Live album by Swingin' Utters
- Released: June 29, 2004
- Recorded: May 25, 2003 at The Troubadour, Los Angeles
- Genre: Punk rock Folk rock
- Length: 63:14 (CD version)
- Label: Fat Wreck Chords 669
- Producer: Ryan Greene (recorded and mixed)

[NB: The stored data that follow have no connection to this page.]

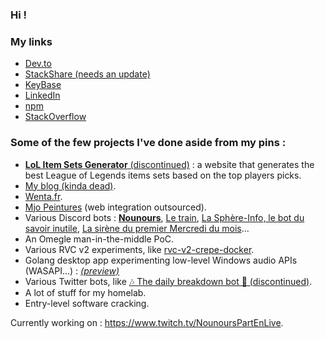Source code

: ### Hi !

### My links

* [Dev.to](https://dev.to/ilshidur)
* [StackShare (needs an update)](https://stackshare.io/Ilshidur/personal-stack)
* [KeyBase](https://keybase.io/ilshidur)
* [LinkedIn](https://www.linkedin.com/in/nicolascoutin)
* [npm](https://www.npmjs.com/~ilshidur)
* [StackOverflow](https://stackoverflow.com/users/4022804/ilshidur?tab=profile)

### Some of the few projects I've done aside from my pins :

* [**LoL Item Sets Generator** (discontinued)](https://web.archive.org/web/20190126084605/https://lol-item-sets-generator.org/) : a website that generates the best League of Legends items sets based on the top players picks.
* [My blog (kinda dead)](https://blog.nicolas-coutin.com).
* [Wenta.fr](https://wenta.fr).
* [Mjo Peintures](https://mjopeintures.com) (web integration outsourced).
* Various Discord bots : [**Nounours**](https://nounours.wtf), [Le train](https://discord.com/api/oauth2/authorize?client_id=1058105158011203644&permissions=3145728&scope=bot), [La Sphère-Info, le bot du savoir inutile](https://discord.com/api/oauth2/authorize?client_id=1061348745167519774&permissions=3145728&scope=bot), [La sirène du premier Mercredi du mois](https://discord.com/api/oauth2/authorize?client_id=1086391821430685777&permissions=3145728&scope=bot)...
* An Omegle man-in-the-middle PoC.
* Various RVC v2 experiments, like [rvc-v2-crepe-docker](https://github.com/Ilshidur/rvc-v2-crepe-docker).
* Golang desktop app experimenting low-level Windows audio APIs (WASAPI...) : [_(preview)_](https://github.com/Ilshidur/Ilshidur/blob/master/pinkaudio-preview.png)
* Various Twitter bots, like [🎶 The daily breakdown bot 🎸 (discontinued)](https://twitter.com/The_Daily_Break).
* A lot of stuff for my homelab.
* Entry-level software cracking.

Currently working on : https://www.twitch.tv/NounoursPartEnLive.
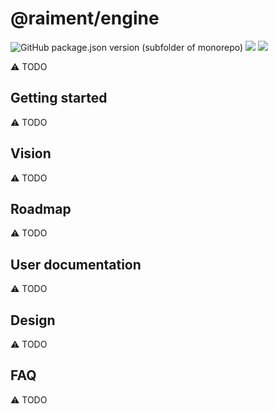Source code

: # @raiment/engine

![GitHub package.json version (subfolder of monorepo)](https://img.shields.io/github/package-json/v/raiment-studios/monorepo?filename=source%2Flib%2Fengine%2Fpackage.json)
![](https://img.shields.io/badge/license-MIT-039)
[![](https://img.shields.io/badge/feedback-welcome!-1a6)](https://github.com/raiment-studios/monorepo/discussions)

⚠️ TODO

## Getting started

⚠️ TODO

## Vision

⚠️ TODO

## Roadmap

⚠️ TODO

## User documentation

⚠️ TODO

## Design

⚠️ TODO

## FAQ

⚠️ TODO
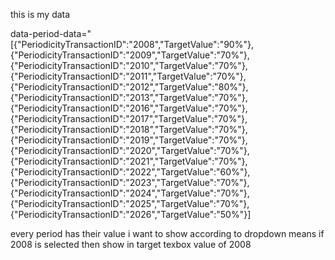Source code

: <script>
document.addEventListener('DOMContentLoaded', function () {
    const KPIMaster = document.getElementById("form");
    const refNoLinks = document.querySelectorAll(".refNoLink");
    const deleteButton = document.getElementById("deleteButton");
    const submitButton = document.getElementById("submitButton");
    const actionTypeInput = document.getElementById("actionType");
    const periodSelect = document.getElementById("Period");
    const targetInput = document.getElementById("Target");

    refNoLinks.forEach(link => {
        link.addEventListener("click", async function (event) {
            event.preventDefault();
            KPIMaster.style.display = "block";

            // Fill form fields
            document.getElementById("KPICode").value = this.dataset.kpicode;
            document.getElementById("Company").value = this.dataset.company;
            document.getElementById("Department").value = this.dataset.department;
            document.getElementById("Division").value = this.dataset.division;
            document.getElementById("Section").value = this.dataset.section;
            document.getElementById("UnitCode").value = this.dataset.unitcode;
            document.getElementById("KPIDefination").value = this.dataset.kpidetails;
            document.getElementById("FinYear").value = this.dataset.finyear;
            document.getElementById("KPIID").value = this.dataset.kpiid;
            document.getElementById("PeriodicityID").value = this.dataset.periodicityname;

            const tsid = this.dataset.tsid;

            if (tsid) {
                try {
                    const response = await fetch(`/TPR/GetTargets?TSID=${tsid}`);
                    const data = await response.json();

                    // Populate dropdown
                    periodSelect.innerHTML = '<option value="">Select</option>';
                    data.forEach(item => {
                        const opt = document.createElement("option");
                        opt.value = item.PeriodicityTransactionID;
                        opt.textContent = item.PeriodicityTransactionID;
                        periodSelect.appendChild(opt);
                    });

                    // Save JSON for later (on change event)
                    periodSelect.dataset.periodData = JSON.stringify(data);

                    // ✅ Auto-select first period and show its target
                    if (data.length > 0) {
                        periodSelect.value = data[0].PeriodicityTransactionID;
                        targetInput.value = data[0].TargetValue;
                    } else {
                        targetInput.value = "";
                    }
                } catch (error) {
                    console.error("Error fetching target details:", error);
                }
            }

            if (submitButton) {
                submitButton.addEventListener("click", function () {
                    actionTypeInput.value = "save";
                });
            }

            if (deleteButton) {
                deleteButton.addEventListener("click", function () {
                    Swal.fire({
                        title: 'Are you sure?',
                        text: "Do you really want to delete this Unit?",
                        icon: 'warning',
                        showCancelButton: true,
                        confirmButtonColor: '#3085d6',
                        cancelButtonColor: '#d33',
                        confirmButtonText: 'Yes, delete it!',
                        cancelButtonText: 'Cancel'
                    }).then((result) => {
                        if (result.isConfirmed) {
                            actionTypeInput.value = "delete";
                            KPIMaster.submit();
                        }
                    });
                });
            }
        });
    });

    // ✅ Change event for dropdown — update Target textbox
    periodSelect.addEventListener("change", function () {
        const selectedPeriod = this.value;
        const periodData = this.dataset.periodData ? JSON.parse(this.dataset.periodData) : [];
        const selectedItem = periodData.find(p => p.PeriodicityTransactionID === selectedPeriod);
        targetInput.value = selectedItem ? selectedItem.TargetValue : "";
    });
});
</script>



<script>
document.addEventListener("DOMContentLoaded", function () {
    const periodSelect = document.getElementById("Period");
    const targetInput = document.getElementById("Target");

    // Parse data-period-data from dropdown
    const periodData = JSON.parse(periodSelect.dataset.periodData || "[]");

    // Populate dropdown dynamically
    periodSelect.innerHTML = '<option value="">Select</option>';
    periodData.forEach(item => {
        const opt = document.createElement("option");
        opt.value = item.PeriodicityTransactionID;
        opt.textContent = item.PeriodicityTransactionID;
        periodSelect.appendChild(opt);
    });

    // Handle change event
    periodSelect.addEventListener("change", function () {
        const selectedPeriod = this.value;
        const selectedItem = periodData.find(p => p.PeriodicityTransactionID === selectedPeriod);
        targetInput.value = selectedItem ? selectedItem.TargetValue : "";
    });
});
</script>






this is my data 

data-period-data="[{&quot;PeriodicityTransactionID&quot;:&quot;2008&quot;,&quot;TargetValue&quot;:&quot;90%&quot;},{&quot;PeriodicityTransactionID&quot;:&quot;2009&quot;,&quot;TargetValue&quot;:&quot;70%&quot;},{&quot;PeriodicityTransactionID&quot;:&quot;2010&quot;,&quot;TargetValue&quot;:&quot;70%&quot;},{&quot;PeriodicityTransactionID&quot;:&quot;2011&quot;,&quot;TargetValue&quot;:&quot;70%&quot;},{&quot;PeriodicityTransactionID&quot;:&quot;2012&quot;,&quot;TargetValue&quot;:&quot;80%&quot;},{&quot;PeriodicityTransactionID&quot;:&quot;2013&quot;,&quot;TargetValue&quot;:&quot;70%&quot;},{&quot;PeriodicityTransactionID&quot;:&quot;2016&quot;,&quot;TargetValue&quot;:&quot;70%&quot;},{&quot;PeriodicityTransactionID&quot;:&quot;2017&quot;,&quot;TargetValue&quot;:&quot;70%&quot;},{&quot;PeriodicityTransactionID&quot;:&quot;2018&quot;,&quot;TargetValue&quot;:&quot;70%&quot;},{&quot;PeriodicityTransactionID&quot;:&quot;2019&quot;,&quot;TargetValue&quot;:&quot;70%&quot;},{&quot;PeriodicityTransactionID&quot;:&quot;2020&quot;,&quot;TargetValue&quot;:&quot;70%&quot;},{&quot;PeriodicityTransactionID&quot;:&quot;2021&quot;,&quot;TargetValue&quot;:&quot;70%&quot;},{&quot;PeriodicityTransactionID&quot;:&quot;2022&quot;,&quot;TargetValue&quot;:&quot;60%&quot;},{&quot;PeriodicityTransactionID&quot;:&quot;2023&quot;,&quot;TargetValue&quot;:&quot;70%&quot;},{&quot;PeriodicityTransactionID&quot;:&quot;2024&quot;,&quot;TargetValue&quot;:&quot;70%&quot;},{&quot;PeriodicityTransactionID&quot;:&quot;2025&quot;,&quot;TargetValue&quot;:&quot;70%&quot;},{&quot;PeriodicityTransactionID&quot;:&quot;2026&quot;,&quot;TargetValue&quot;:&quot;50%&quot;}]


every period has their value i want to show according to dropdown means if 2008 is selected then show in target texbox value of 2008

Swingin' Utters chronology
| Dead Flowers, Bottles, Bluegrass, and Bones (2003) | Live in a Dive (2004) | Hatest Grits: B-Sides and Bullshit (2008) |

Live in a Dive chronology
| Subhumans (2004) | Swingin' Utters (2004) | Lagwagon (2005) |

= Live in a Dive (Swingin' Utters album) =

Live in a Dive is a live album by Californian punk rock band Swingin' Utters. Released in 2004, it is the sixth in the Live in a Dive series.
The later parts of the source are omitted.